Nachdem im ersten Teil der Serie der regulatorische Hintergrund und die Adressaten des DMA vorgestellt wurden, geht es in diesem zweiten Teil um die Verhaltenspflichten von sogenannten Gatekeepern.

Für diese Gatekeeper gibt es insgesamt 21 Verhaltenspflichten. Diese werden ergänzt durch die Verpflichtung zur Interoperabilität von Kommunikationsdiensten und eine Verpflichtung zur Unterrichtung der Kommission über Zusammenschlüsse.

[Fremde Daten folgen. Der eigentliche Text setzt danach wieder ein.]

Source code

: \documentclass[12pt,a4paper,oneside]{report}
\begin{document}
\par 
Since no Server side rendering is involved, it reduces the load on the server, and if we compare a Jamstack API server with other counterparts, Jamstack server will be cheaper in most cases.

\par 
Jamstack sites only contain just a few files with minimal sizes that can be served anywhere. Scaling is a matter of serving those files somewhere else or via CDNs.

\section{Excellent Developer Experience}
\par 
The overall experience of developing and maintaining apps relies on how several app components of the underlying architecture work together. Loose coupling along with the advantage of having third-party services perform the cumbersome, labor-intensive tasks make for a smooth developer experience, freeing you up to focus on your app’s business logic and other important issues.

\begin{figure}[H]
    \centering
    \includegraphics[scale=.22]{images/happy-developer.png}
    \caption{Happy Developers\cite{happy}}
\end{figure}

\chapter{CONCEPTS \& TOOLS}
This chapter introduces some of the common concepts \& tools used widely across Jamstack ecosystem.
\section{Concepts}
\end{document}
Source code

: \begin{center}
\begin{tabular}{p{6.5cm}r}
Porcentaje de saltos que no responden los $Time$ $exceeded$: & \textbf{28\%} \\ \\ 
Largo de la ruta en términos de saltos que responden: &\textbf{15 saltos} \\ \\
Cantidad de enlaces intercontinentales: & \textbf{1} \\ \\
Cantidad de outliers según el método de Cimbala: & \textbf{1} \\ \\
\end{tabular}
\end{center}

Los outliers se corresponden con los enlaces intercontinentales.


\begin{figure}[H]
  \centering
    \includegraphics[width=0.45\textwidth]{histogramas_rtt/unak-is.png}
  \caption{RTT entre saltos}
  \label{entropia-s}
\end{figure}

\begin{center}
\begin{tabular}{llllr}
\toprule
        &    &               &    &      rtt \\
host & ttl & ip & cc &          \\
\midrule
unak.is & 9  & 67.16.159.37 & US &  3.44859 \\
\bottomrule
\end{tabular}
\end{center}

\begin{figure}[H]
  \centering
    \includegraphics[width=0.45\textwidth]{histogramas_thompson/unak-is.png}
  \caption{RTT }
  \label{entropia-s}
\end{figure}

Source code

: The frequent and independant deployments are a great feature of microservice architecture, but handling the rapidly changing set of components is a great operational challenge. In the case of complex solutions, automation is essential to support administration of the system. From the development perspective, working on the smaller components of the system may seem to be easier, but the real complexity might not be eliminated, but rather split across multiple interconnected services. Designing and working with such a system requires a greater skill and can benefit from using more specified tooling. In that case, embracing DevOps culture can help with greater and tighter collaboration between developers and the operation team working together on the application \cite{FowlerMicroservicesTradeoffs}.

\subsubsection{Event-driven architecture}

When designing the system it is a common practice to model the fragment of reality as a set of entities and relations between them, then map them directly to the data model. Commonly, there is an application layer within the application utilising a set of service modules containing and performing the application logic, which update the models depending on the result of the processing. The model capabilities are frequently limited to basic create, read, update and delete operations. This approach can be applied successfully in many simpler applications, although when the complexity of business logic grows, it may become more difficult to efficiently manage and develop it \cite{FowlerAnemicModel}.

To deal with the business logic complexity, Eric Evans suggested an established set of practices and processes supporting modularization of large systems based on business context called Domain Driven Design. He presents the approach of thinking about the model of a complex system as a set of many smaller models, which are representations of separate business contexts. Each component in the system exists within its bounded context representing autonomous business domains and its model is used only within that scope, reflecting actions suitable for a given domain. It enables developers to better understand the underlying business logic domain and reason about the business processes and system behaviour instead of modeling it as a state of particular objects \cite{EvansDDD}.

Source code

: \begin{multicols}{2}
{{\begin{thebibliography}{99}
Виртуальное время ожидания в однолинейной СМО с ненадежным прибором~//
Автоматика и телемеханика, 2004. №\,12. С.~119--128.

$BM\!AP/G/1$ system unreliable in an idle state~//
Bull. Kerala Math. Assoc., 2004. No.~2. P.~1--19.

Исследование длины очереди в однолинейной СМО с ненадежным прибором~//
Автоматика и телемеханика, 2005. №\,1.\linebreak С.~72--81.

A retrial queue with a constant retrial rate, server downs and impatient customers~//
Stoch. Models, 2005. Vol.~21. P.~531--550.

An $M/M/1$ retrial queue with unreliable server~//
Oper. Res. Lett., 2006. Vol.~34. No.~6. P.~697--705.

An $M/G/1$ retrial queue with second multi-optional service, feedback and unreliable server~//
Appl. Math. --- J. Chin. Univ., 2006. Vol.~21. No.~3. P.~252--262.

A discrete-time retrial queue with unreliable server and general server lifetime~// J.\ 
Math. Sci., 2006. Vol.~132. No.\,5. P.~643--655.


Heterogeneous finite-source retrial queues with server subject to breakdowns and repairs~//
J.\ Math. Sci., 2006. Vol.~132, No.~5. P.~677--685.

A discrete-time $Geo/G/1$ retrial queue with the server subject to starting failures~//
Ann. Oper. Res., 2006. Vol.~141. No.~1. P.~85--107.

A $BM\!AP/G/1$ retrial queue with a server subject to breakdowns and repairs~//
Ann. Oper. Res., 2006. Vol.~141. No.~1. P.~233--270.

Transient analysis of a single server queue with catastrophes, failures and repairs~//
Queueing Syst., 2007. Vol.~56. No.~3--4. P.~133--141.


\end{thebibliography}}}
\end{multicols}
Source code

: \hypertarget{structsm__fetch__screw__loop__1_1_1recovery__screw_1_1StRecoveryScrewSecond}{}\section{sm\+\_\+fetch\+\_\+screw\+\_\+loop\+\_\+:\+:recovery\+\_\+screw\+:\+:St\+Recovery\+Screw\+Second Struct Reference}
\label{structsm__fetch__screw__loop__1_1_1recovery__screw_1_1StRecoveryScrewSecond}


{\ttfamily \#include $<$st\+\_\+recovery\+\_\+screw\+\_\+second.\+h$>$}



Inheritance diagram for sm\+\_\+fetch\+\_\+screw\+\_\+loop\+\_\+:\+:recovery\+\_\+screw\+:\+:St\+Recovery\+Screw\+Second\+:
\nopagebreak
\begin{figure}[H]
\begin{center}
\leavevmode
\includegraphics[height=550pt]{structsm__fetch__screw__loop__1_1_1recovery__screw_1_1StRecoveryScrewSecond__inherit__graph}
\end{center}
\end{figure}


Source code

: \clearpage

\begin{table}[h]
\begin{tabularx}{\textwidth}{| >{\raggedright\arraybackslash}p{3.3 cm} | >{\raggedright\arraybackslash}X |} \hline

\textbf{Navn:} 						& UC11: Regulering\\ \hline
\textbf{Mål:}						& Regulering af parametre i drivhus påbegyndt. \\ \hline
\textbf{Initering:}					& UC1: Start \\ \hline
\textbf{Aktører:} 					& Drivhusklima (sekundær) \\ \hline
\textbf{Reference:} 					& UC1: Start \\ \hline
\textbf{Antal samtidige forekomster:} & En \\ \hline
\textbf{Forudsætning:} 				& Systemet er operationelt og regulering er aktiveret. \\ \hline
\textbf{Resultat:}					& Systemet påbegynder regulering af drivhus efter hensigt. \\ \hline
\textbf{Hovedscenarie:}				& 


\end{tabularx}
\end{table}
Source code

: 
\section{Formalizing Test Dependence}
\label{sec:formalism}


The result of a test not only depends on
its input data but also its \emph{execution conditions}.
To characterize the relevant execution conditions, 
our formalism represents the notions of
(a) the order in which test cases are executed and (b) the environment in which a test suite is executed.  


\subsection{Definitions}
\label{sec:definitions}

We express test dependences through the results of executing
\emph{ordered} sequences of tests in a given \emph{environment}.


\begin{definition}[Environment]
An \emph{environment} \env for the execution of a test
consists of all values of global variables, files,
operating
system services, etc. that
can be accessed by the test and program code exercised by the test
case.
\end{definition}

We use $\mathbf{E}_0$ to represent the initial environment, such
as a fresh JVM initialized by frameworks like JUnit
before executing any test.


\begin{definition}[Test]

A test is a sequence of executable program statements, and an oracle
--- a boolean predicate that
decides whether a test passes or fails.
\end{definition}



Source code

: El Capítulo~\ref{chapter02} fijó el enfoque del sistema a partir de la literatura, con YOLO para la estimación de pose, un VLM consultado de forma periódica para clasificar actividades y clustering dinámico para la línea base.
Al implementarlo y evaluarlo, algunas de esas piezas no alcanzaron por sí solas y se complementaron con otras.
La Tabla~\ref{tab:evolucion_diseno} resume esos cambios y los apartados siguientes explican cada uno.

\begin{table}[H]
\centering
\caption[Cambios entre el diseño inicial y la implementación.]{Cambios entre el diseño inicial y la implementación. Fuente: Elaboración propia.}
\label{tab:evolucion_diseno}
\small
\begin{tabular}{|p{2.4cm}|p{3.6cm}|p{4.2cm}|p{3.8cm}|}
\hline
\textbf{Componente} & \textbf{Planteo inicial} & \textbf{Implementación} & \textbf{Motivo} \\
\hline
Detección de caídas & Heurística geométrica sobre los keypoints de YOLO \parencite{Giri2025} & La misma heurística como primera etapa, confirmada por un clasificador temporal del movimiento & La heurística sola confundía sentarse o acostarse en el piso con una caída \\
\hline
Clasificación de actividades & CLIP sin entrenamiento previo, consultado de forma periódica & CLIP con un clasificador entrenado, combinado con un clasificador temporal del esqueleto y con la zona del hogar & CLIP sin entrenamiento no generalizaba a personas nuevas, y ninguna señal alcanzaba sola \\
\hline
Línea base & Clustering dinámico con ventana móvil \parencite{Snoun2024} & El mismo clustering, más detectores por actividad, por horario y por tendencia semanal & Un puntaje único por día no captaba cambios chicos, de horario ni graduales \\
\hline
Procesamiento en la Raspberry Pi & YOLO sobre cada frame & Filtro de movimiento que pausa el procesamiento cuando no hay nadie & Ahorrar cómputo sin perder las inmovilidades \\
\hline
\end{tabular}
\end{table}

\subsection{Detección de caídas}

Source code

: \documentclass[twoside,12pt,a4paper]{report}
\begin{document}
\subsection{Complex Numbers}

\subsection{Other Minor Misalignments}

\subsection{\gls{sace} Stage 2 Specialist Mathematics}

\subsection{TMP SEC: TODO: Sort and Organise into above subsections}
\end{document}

Die meisten Pflichten sind dem Kartellverfahren nachempfunden. Allerdings setzt der DMA anders als das Kartellrecht, in dem eher Generalklauseln gelten, auf sehr spezifische Verhaltensvorgaben. Die Pflichten beziehen sich auf den Zugang und die Nutzung von Daten, auf die Selbstbevorzugung und das Koppeln von Gatekeeper-Diensten und die Interoperabilität. Sie sind in zwei Katalogen in den Artikeln 5 und 6 des DMA aufgeführt.

Verpflichtungen aus Artikel 5 DMA

  • Personenbezogene Daten dürfen nicht mit anderen Diensten des Gatekeepers kombiniert werden.

  • Gewerbliche Nutzer dürfen nicht daran gehindert werden, Endnutzern dieselben Produkte über andere Kanäle zu besseren Konditionen anzubieten.

  • Gatekeeper dürfen es den Nutzern nicht erschweren, Behörden oder Gerichte zu kontaktieren.

  • Zusatzdienste von Gatekeepern, etwa Web-Browser und Zahlungsdienste, sind für die Nutzer nicht verpflichtend.

  • Werbetreibende und Vermarkter von Werbeplätzen erhalten kostenlos täglich Auskunft über die Preisgestaltung von Anzeigen.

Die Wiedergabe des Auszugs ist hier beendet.